EXERCISE: Please repeat the lines below exactly. Begin with the line containing "persony (skryptowi rozmowcy)" and go on through the line containing "wyjscie ekstraktora, persona".
★ ★ ★ ★ ★
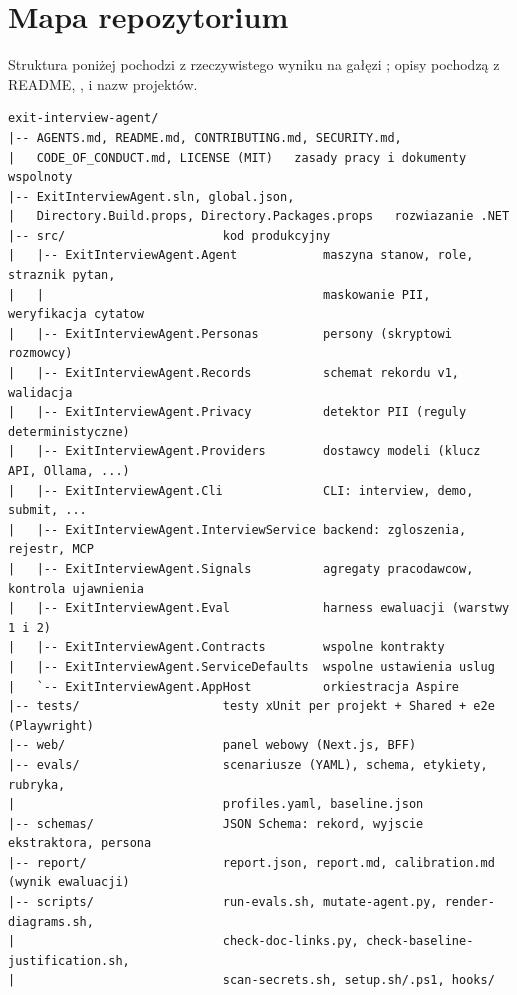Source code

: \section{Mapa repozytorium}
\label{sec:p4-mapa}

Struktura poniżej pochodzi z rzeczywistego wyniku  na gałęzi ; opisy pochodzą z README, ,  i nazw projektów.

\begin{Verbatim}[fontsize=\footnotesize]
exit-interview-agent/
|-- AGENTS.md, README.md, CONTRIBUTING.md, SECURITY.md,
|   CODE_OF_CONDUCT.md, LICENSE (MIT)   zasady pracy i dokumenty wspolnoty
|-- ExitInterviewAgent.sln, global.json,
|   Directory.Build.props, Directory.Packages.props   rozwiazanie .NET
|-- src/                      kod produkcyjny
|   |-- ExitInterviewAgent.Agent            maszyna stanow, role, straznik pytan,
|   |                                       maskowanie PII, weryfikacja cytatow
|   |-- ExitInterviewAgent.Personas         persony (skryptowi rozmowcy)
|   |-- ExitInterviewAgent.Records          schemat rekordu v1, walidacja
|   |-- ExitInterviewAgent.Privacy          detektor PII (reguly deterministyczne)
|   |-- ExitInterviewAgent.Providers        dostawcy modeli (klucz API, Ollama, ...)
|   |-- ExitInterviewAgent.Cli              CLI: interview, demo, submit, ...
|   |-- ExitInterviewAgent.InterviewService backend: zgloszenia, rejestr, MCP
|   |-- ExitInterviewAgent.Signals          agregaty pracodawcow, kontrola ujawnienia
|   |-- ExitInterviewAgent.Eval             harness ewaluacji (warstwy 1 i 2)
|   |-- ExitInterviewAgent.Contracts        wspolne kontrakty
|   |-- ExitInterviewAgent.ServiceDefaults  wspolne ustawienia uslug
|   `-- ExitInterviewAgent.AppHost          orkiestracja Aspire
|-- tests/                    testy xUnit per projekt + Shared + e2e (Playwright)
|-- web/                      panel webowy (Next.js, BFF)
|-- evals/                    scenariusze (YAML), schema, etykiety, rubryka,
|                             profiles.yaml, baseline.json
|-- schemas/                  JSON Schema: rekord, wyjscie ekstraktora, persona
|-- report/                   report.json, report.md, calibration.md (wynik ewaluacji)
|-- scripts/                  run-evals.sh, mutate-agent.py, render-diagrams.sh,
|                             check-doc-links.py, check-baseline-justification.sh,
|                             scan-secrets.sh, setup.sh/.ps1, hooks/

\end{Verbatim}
★ ★ ★ ★ ★
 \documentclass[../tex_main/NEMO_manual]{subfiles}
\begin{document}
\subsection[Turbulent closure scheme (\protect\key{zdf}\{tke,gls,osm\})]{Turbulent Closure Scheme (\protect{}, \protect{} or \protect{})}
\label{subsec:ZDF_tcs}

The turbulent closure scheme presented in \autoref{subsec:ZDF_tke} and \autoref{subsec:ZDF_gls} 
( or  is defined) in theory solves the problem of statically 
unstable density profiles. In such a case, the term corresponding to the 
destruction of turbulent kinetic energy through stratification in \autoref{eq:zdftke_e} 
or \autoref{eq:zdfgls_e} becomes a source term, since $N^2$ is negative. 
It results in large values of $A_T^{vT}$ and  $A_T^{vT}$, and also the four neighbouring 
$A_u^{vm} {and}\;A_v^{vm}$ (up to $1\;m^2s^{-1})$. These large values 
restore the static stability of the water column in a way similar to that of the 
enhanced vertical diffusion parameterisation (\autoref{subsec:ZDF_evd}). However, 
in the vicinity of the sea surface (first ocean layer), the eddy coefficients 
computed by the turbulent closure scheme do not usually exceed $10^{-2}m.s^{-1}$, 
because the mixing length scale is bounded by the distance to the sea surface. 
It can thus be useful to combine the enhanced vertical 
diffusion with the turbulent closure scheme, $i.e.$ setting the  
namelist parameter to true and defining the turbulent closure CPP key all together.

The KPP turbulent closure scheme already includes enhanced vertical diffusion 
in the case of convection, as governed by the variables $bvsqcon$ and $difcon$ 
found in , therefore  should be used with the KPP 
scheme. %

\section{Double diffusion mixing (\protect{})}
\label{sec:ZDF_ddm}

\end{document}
★ ★ ★ ★ ★
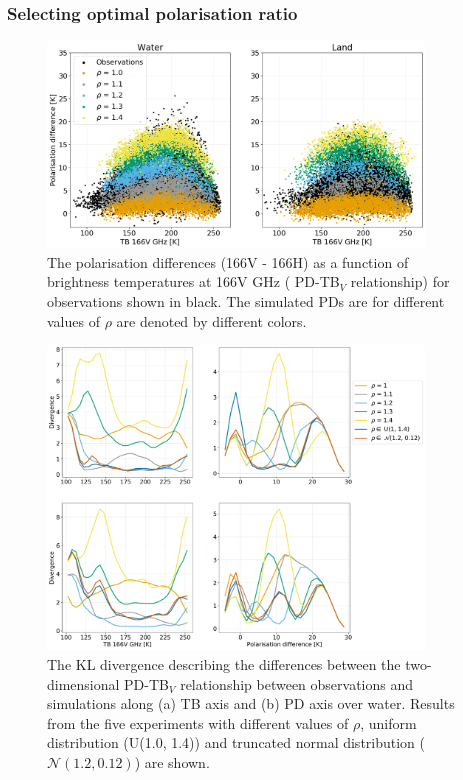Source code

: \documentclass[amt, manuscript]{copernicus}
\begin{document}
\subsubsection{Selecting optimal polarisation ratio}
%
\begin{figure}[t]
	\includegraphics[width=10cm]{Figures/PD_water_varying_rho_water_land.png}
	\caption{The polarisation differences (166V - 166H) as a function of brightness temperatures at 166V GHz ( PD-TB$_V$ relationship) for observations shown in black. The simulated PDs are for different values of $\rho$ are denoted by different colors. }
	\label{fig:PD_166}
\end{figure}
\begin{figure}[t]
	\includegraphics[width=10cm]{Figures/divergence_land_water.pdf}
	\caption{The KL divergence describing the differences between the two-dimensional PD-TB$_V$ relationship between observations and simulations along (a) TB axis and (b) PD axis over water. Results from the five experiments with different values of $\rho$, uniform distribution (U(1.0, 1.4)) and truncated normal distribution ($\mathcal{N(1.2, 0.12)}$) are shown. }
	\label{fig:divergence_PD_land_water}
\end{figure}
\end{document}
★ ★ ★ ★ ★
RESPONSE TO THE EXERCISE:
|   |-- ExitInterviewAgent.Personas         persony (skryptowi rozmowcy)
|   |-- ExitInterviewAgent.Records          schemat rekordu v1, walidacja
|   |-- ExitInterviewAgent.Privacy          detektor PII (reguly deterministyczne)
|   |-- ExitInterviewAgent.Providers        dostawcy modeli (klucz API, Ollama, ...)
|   |-- ExitInterviewAgent.Cli              CLI: interview, demo, submit, ...
|   |-- ExitInterviewAgent.InterviewService backend: zgloszenia, rejestr, MCP
|   |-- ExitInterviewAgent.Signals          agregaty pracodawcow, kontrola ujawnienia
|   |-- ExitInterviewAgent.Eval             harness ewaluacji (warstwy 1 i 2)
|   |-- ExitInterviewAgent.Contracts        wspolne kontrakty
|   |-- ExitInterviewAgent.ServiceDefaults  wspolne ustawienia uslug
|   `-- ExitInterviewAgent.AppHost          orkiestracja Aspire
|-- tests/                    testy xUnit per projekt + Shared + e2e (Playwright)
|-- web/                      panel webowy (Next.js, BFF)
|-- evals/                    scenariusze (YAML), schema, etykiety, rubryka,
|                             profiles.yaml, baseline.json
|-- schemas/                  JSON Schema: rekord, wyjscie ekstraktora, persona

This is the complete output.